Question

Forum:Asking for opinions about Bioinformatics Data Skills book

2

Entering edit mode

9.9 years ago

Eric Normandeau 11k

I'd like to know if any of you have had a chance to get/read/evaluate the Bioinformatics Data Skills book and would like to share your opinion.

Is it globally a good book?
Who is the target audience?
Would it be helpful to biology students starting out in NGS projects?

Here is a link to the book on Amazon.com and a picture of its cover.

book • 5.5k views

ADD COMMENT • link updated 2.3 years ago by Ram 45k • written 9.9 years ago by Eric Normandeau 11k

2

Entering edit mode

More reviews: http://shop.oreilly.com/product/0636920030157.do

If you buy it from O'Reilly (as a member) I think you get another ebook for free - I always do at least. Sign up first and look around the O'Reilly member page.

ADD REPLY • link updated 2.7 years ago by Ram 45k • written 9.9 years ago by Endre Bakken Stovner ▴ 970

1

Entering edit mode

I'll let others answer your question so you get honest feedback, but I'm happy to answer any questions about the book. Do note that Bioinformatics Data Skills is an intermediate book - it assumes readers have learned a scripting language. This prerequisite allows me to dive into computational and data topics, without teaching beginning programming and how to use a text editor. I wrote it this way because (1) there's lots of great books that introduce computing to biologists and (2) few that introduce the topics I need day to day.

ADD REPLY • link updated 2.7 years ago by Ram 45k • written 9.9 years ago by Vince Buffalo ▴ 470

1

Entering edit mode

I just wanted to feel the pulse but I am convinced we need to buy your book for the lab. That would be the first bioinfo book I have this opinion about :)

ADD REPLY • link 9.9 years ago by Eric Normandeau 11k

Ram · Answer 1 · 2015-08-06

I'll just post my goodreads "review" (really just a jumble of thoughts)

5/5 Very good book.

And 85% of it will be just as relevant in ten years, which is an achievement.

Now I finally have something to recommend to all fledgling bioinformaticians; it contains all the stuff I had to learn the hard way during my first year or so: unix tools, git, R, ggplot, tests, file formats, pipelines etc.

There is nothing about how different bioinformatics algorithms are implemented nor how to run various current, but surely ephemeral bioinformatics software packages. This is a book for bioinformaticians who want to learn how to get stuff done with timeless tools.
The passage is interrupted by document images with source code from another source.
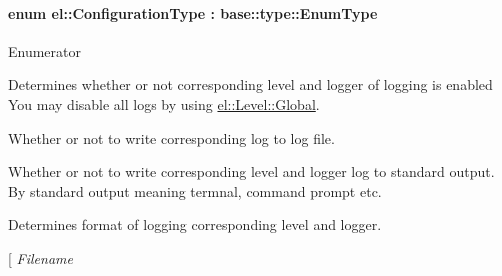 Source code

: \paragraph[{Configuration\+Type}]{\setlength{\rightskip}{0pt plus 5cm}enum {\bf el\+::\+Configuration\+Type} \+: base\+::type\+::\+Enum\+Type\hspace{0.3cm}{\ttfamily [strong]}}\label{a00183_a281f5db6d6163678bc68a8b23b59e124}
\begin{Desc}
\item[Enumerator]\par
\begin{description}
\item[{\em 
\hypertarget{a00183_a281f5db6d6163678bc68a8b23b59e124a00d23a76e43b46dae9ec7aa9dcbebb32}{}Enabled\label{a00183_a281f5db6d6163678bc68a8b23b59e124a00d23a76e43b46dae9ec7aa9dcbebb32}
}]Determines whether or not corresponding level and logger of logging is enabled You may disable all logs by using \hyperlink{a00183_ab0ac6091262344c52dd2d3ad099e8e36a4cc6684df7b4a92b1dec6fce3264fac8}{el\+::\+Level\+::\+Global}. \item[{\em 
\hypertarget{a00183_a281f5db6d6163678bc68a8b23b59e124acb76297988b895ca263f62728b32dbcc}{}To\+File\label{a00183_a281f5db6d6163678bc68a8b23b59e124acb76297988b895ca263f62728b32dbcc}
}]Whether or not to write corresponding log to log file. \item[{\em 
\hypertarget{a00183_a281f5db6d6163678bc68a8b23b59e124a9b9a9244b0b26da988f9af8310ab899d}{}To\+Standard\+Output\label{a00183_a281f5db6d6163678bc68a8b23b59e124a9b9a9244b0b26da988f9af8310ab899d}
}]Whether or not to write corresponding level and logger log to standard output. By standard output meaning termnal, command prompt etc. \item[{\em 
\hypertarget{a00183_a281f5db6d6163678bc68a8b23b59e124a520d0db389f362bf79ef56ca0af3dcab}{}Format\label{a00183_a281f5db6d6163678bc68a8b23b59e124a520d0db389f362bf79ef56ca0af3dcab}
}]Determines format of logging corresponding level and logger. \item[{\em 
\hypertarget{a00183_a281f5db6d6163678bc68a8b23b59e124a1351017ac6423911223bc19a8cb7c653}{}Filename\label{a00183_a281f5db6d6163678bc68a8b23b59e124a1351017ac6423911223bc19a8cb7c653}
}
\end{description}
\end{Desc}
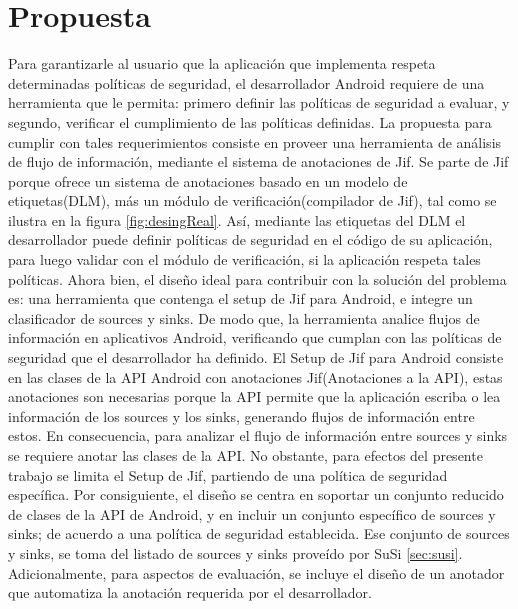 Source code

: \section{Propuesta}
Para garantizarle al usuario que la aplicación que implementa respeta
determinadas políticas de seguridad, el desarrollador Android requiere de una
herramienta que le permita: primero definir las políticas de seguridad a
evaluar, y segundo, verificar el cumplimiento de las políticas
definidas.\newline 
La propuesta para cumplir con tales requerimientos consiste en proveer una
herramienta de análisis de flujo de información, mediante el sistema de
anotaciones de Jif. Se parte de Jif porque ofrece un sistema de anotaciones
basado en un modelo de etiquetas(DLM), más un módulo de verificación(compilador
de Jif), tal como se ilustra en la figura \ref{fig:desingReal}. 
Así, mediante las etiquetas del DLM el desarrollador puede definir políticas de
seguridad en el código de su aplicación, para luego validar con el módulo de
verificación, si la aplicación respeta tales políticas.\newline 
Ahora bien, el diseño ideal para contribuir con la solución del problema es: una
herramienta que contenga el setup de Jif para Android, e integre un clasificador de sources
y sinks. De modo que, la herramienta analice flujos de información en
aplicativos Android, verificando que cumplan con las políticas de seguridad que
el desarrollador ha definido.\newline 
El Setup de Jif para Android consiste en las clases de la API Android con
anotaciones Jif(Anotaciones a la API), estas
anotaciones son necesarias porque la API permite que la aplicación escriba o lea
información de los sources y los sinks, generando flujos de información entre
estos. En consecuencia, para analizar el flujo de información entre sources y
sinks se requiere anotar las clases de la API.\newline
No obstante, para efectos del presente trabajo se limita el Setup de Jif,
partiendo de una política de seguridad específica.
Por consiguiente, el diseño se centra en soportar un conjunto reducido de clases
de la API de Android, y en incluir un conjunto específico de sources y
sinks; de acuerdo a una política de seguridad establecida. Ese conjunto de
sources y sinks, se toma del listado de sources y sinks proveído por SuSi
\ref{sec:susi}.\newline
Adicionalmente, para aspectos de evaluación, se incluye el diseño de un anotador
que automatiza la anotación requerida por el desarrollador.
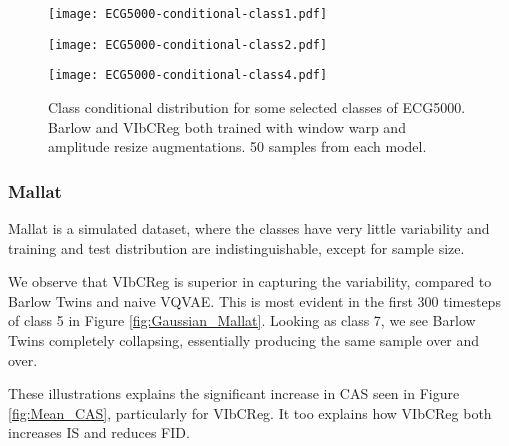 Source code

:\documentclass[../../thesis.tex]{subfiles}
\begin{document}
\begin{figure}[H]
    \centering
    \begin{minipage}[b]{0.32\textwidth}
        \centering
        \texttt{[image: ECG5000-conditional-class1.pdf]}
    \end{minipage}
    \begin{minipage}[b]{0.32\textwidth}
        \centering
        \texttt{[image: ECG5000-conditional-class2.pdf]}
    \end{minipage}
    \begin{minipage}[b]{0.32\textwidth}
        \centering
        \texttt{[image: ECG5000-conditional-class4.pdf]}
    \end{minipage}
    \caption{Class conditional distribution for some selected classes of ECG5000. Barlow and VIbCReg both trained with window warp and amplitude resize augmentations. 50 samples from each model.}
    \label{fig:Warp_ECG5000}
\end{figure}


\subsubsection{Mallat}
Mallat is a simulated dataset, where the classes have very little variability and training and test distribution are indistinguishable, except for sample size. \newline

We observe that VIbCReg is superior in capturing the variability, compared to Barlow Twins and naive VQVAE. This is most evident in the first 300 timesteps of class 5 in Figure \ref{fig:Gaussian_Mallat}. Looking as class 7, we see Barlow Twins completely collapsing, essentially producing the same sample over and over. \newline

These illustrations explains the significant increase in CAS seen in Figure \ref{fig:Mean_CAS}, particularly for VIbCReg. It too explains how VIbCReg both increases IS and reduces FID. \newline



\end{document}
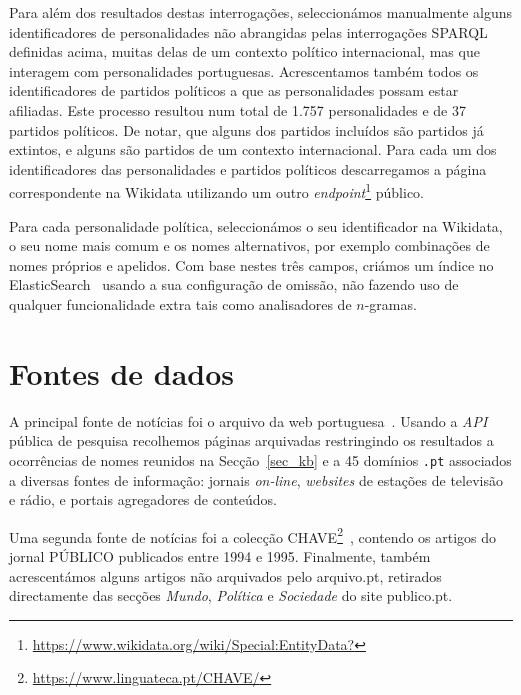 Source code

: \documentclass[a4paper, twocolumn, 11pt, twoside]{article}
\begin{document}
Para além dos resultados destas interrogações, seleccionámos manualmente alguns identificadores de personalidades não abrangidas pelas interrogações SPARQL definidas acima, muitas delas de um contexto político internacional, mas que interagem com personalidades portuguesas. Acrescentamos também todos os identificadores de partidos políticos a que as personalidades possam estar afiliadas. Este processo resultou num total de 1.757 personalidades e de 37 partidos políticos. De notar, que alguns dos partidos incluídos são partidos já extintos, e alguns são partidos de um contexto internacional. Para cada um dos identificadores das personalidades e partidos políticos descarregamos a página correspondente na Wikidata utilizando um outro \textit{endpoint}\footnote{\url{https://www.wikidata.org/wiki/Special:EntityData?}} público.


Para cada personalidade política, seleccionámos o seu identificador na Wikidata, o seu nome mais comum e os nomes alternativos, por exemplo combinações de nomes próprios e apelidos. Com base nestes três campos, criámos um índice no ElasticSearch~\citep{10.5555/2904394} usando a sua configuração de omissão, não fazendo uso de qualquer funcionalidade extra tais como analisadores de $n$-gramas.

\section{Fontes de dados}
\label{sec:data_sources}

A principal fonte de notícias foi o arquivo da web portuguesa~\citep{SearchPastPWA2013}. Usando a \textit{API} pública de pesquisa recolhemos páginas arquivadas restringindo os resultados a ocorrências de nomes reunidos na Secção~\ref{sec_kb} e a 45 domínios \texttt{.pt} associados a diversas fontes de informação: jornais \textit{on-line}, \textit{websites} de estações de televisão e rádio, e portais agregadores de conteúdos. 

Uma segunda fonte de notícias foi a colecção CHAVE\footnote{\url{https://www.linguateca.pt/CHAVE/}}~\citep{DBLP:conf/clef/SantosR04, santos-rocha-2001-evaluating}, contendo os artigos do jornal PÚBLICO publicados entre 1994 e 1995. Finalmente, também acrescentámos alguns artigos não arquivados pelo arquivo.pt, retirados directamente das secções {\it Mundo}, {\it Política} e {\it Sociedade} do site publico.pt. 
\end{document}
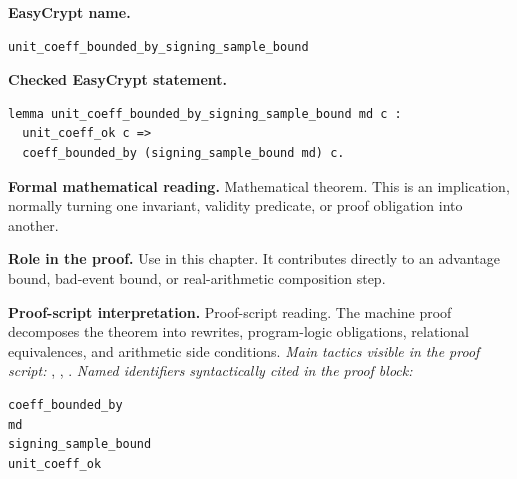 \begin{formaltheorem}
\noindent\textbf{EasyCrypt name.}
\begin{lstlisting}[language=EasyCrypt,basicstyle=\ttfamily\scriptsize]
unit_coeff_bounded_by_signing_sample_bound
\end{lstlisting}
\noindent\textbf{Checked EasyCrypt statement.}
\begin{lstlisting}[language=EasyCrypt,basicstyle=\ttfamily\scriptsize]
lemma unit_coeff_bounded_by_signing_sample_bound md c :
  unit_coeff_ok c =>
  coeff_bounded_by (signing_sample_bound md) c.
\end{lstlisting}
\noindent\textbf{Formal mathematical reading.}
Mathematical theorem. This is an implication, normally turning one invariant, validity predicate, or proof obligation into another.

\noindent\textbf{Role in the proof.}
Use in this chapter. It contributes directly to an advantage bound, bad-event bound, or real-arithmetic composition step.

\noindent\textbf{Proof-script interpretation.}
Proof-script reading. The machine proof decomposes the theorem into rewrites, program-logic obligations, relational equivalences, and arithmetic side conditions.
\emph{Main tactics visible in the proof script:} , , .
\emph{Named identifiers syntactically cited in the proof block:}
\begin{lstlisting}[language=EasyCrypt,basicstyle=\ttfamily\scriptsize]
coeff_bounded_by
md
signing_sample_bound
unit_coeff_ok
\end{lstlisting}

\end{formaltheorem}

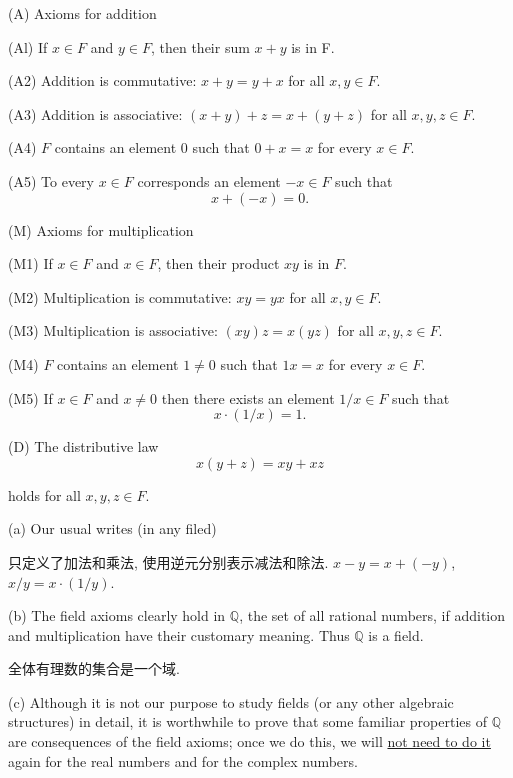 \begin{myAxiom}\label{myAxiom:1.12}

(A) Axioms for addition

(Al) If $x\in F$  and $y \in F$, then their sum \(x + y\) is in F.

(A2) Addition is commutative: \(x + y=y+ x\) for all \(x, y \in F\).

(A3) Addition is associative: \((x+ y)+z = x + (y+ z)\) for all \(x, y, z \in F\).

(A4) $F$ contains an element $0$ such that $0 + x = x$ for every $x \in F$.

(A5) To every $x\in F$ corresponds an element $-x\in F$ such that
\begin{equation*}
    x+(-x)=0.
\end{equation*}

(M) Axioms for multiplication

(M1) If $x\in F$ and $x\in F$, then their product $xy$ is in $F$.

(M2) Multiplication is commutative: $xy = yx$ for all $x, y \in  F$.

(M3) Multiplication is associative: $(xy)z = x(yz)$ for all $x, y, z \in  F$.

(M4) $F$ contains an element $1 \neq 0$ such that $1x = x$ for every $x \in F$.

(M5) If $x \in F$ and $x \neq 0$ then there exists an element $1/x \in F$ such that
\begin{equation*}
    x\cdot(1/x)=1.
\end{equation*}

(D) The distributive law
\begin{equation*}
    x(y+z)=xy+ xz
\end{equation*}

holds for all $x, y, z \in F$.
\end{myAxiom}

\begin{myRemark}\label{myRemark:1.13}
(a) Our usual writes (in any filed)

只定义了加法和乘法, 使用逆元分别表示减法和除法.
$x-y = x+(-y)$, $x/y=x\cdot (1/y)$.

(b) The field axioms clearly hold in $\mathbb{Q}$, the set of all rational numbers, if
addition and multiplication have their customary meaning. Thus $\mathbb{Q}$ is a
field.

全体有理数的集合是一个域.

(c) Although it is not our purpose to study fields (or any other algebraic
structures) in detail, it is worthwhile to prove that some familiar properties
of $\mathbb{Q}$ are consequences of the field axioms; once we do this, we will \underline{not
need to do it} again for the real numbers and for the complex numbers.
\end{myRemark}

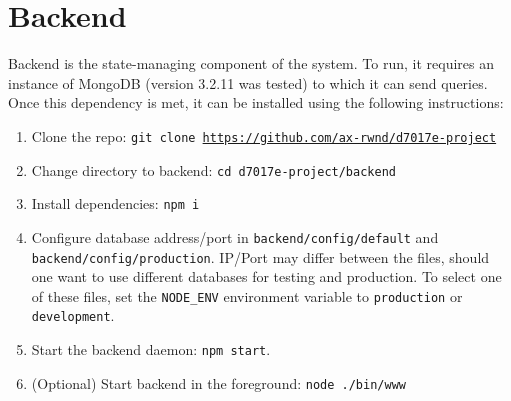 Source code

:\section{Backend}
Backend is the state-managing component of the system. To run, it requires an instance of MongoDB (version 3.2.11 was tested) to which it can send queries. Once this dependency is met, it can be installed using the following instructions:
\begin{enumerate}
\item Clone the repo: \texttt{git clone \url{https://github.com/ax-rwnd/d7017e-project}}
\item Change directory to backend: \texttt{cd d7017e-project/backend}
\item Install dependencies: \texttt{npm i}
\item Configure database address/port in \texttt{backend/config/default} and \\
\texttt{backend/config/production}. IP/Port may differ between the files, should one want to use different databases for testing and production. To select one of these files, set the \texttt{NODE\_ENV} environment variable to \texttt{production} or \texttt{development}.
\item Start the backend daemon: \texttt{npm start}.
\item (Optional) Start backend in the foreground: \texttt{node ./bin/www}
\end{enumerate}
Some things I would have included if I had written the book:

Perl isn't mentioned, which makes sense, since you should not use it to write longer programs. However, as a command line tool it is indispensable. This is because even though all unixes contain the tools sort, sed, awk etc. what options they have available varies between distributions. If you use sort with the V flag, grep with word boundaries or sed with ";" to separate commands (and so on...), it will not work on all *nixes. This is a problem if you use these options in a script and distribute it to others; the script might not work, produce the wrong result or have a completely different time complexity. This is where perl comes in; perl is standard everywhere so by replacing awk, sed, cut etc with perl one-liners your scripts will work the same everywhere, which makes your scripts more robust. Furthermore, the common command line tools are pretty anemic, while perl can do just about everything in one line. To learn command line perl, get Minimal Perl by Tim Maher.

As an alternative to bash, the equally archaic zsh is mentioned, but fish is not. Sure, you can tweak the flintstones car endlessly, just like the zsh, but it won't ever be as good as a Porsche. Get fish today: http://fishshell.com/ (Note that you can still use bash scripts by calling them with sh.)

Furthermore, it seems all the "recommended reading" requires at least one more SD of brainpower to understand than this book, so that list will probably not be useful for most.

If I were to add anything it would be that it lacks stuff on Python. With pandas, Python is probably nicer for data science than R, it is just that R has many more packages.

I think the book would be very good for people with CS/maths backgrounds like me that know some biology, but do not have much experience getting stuff done in bioinformatics. I think it would get them up to speed very quickly.

I think it would be harder for people with biology backgrounds. At least they can rest assured that all the stuff in this book will help them immensely once they do understand it and get some practice. There is nothing in here that is not "must-know" for someone who hopes to spend their life doing bioinformatics.

I think it was "globally" a good book; logically structured, well written without needless jargon (I am amongst the initiated who knows this stuff pretty well though- dunno if that alters my perspective greatly.)

score 3 · Answer 2 · 2015-08-07

I think it IS a good book. But definitely not for biologists who are just starting out with no experience. One of the earlier chapters is on git, for instance. I feel like it's a good book for new bioinformaticians to show them some best practices, stuff like that. Developing Bioinformatics Computer Skills is older, but maybe gentler for people new to all this stuff.

I also don't really agree with the statement that 85% of it will be just as relevant in ten years. That's just pretty hard to say, I think.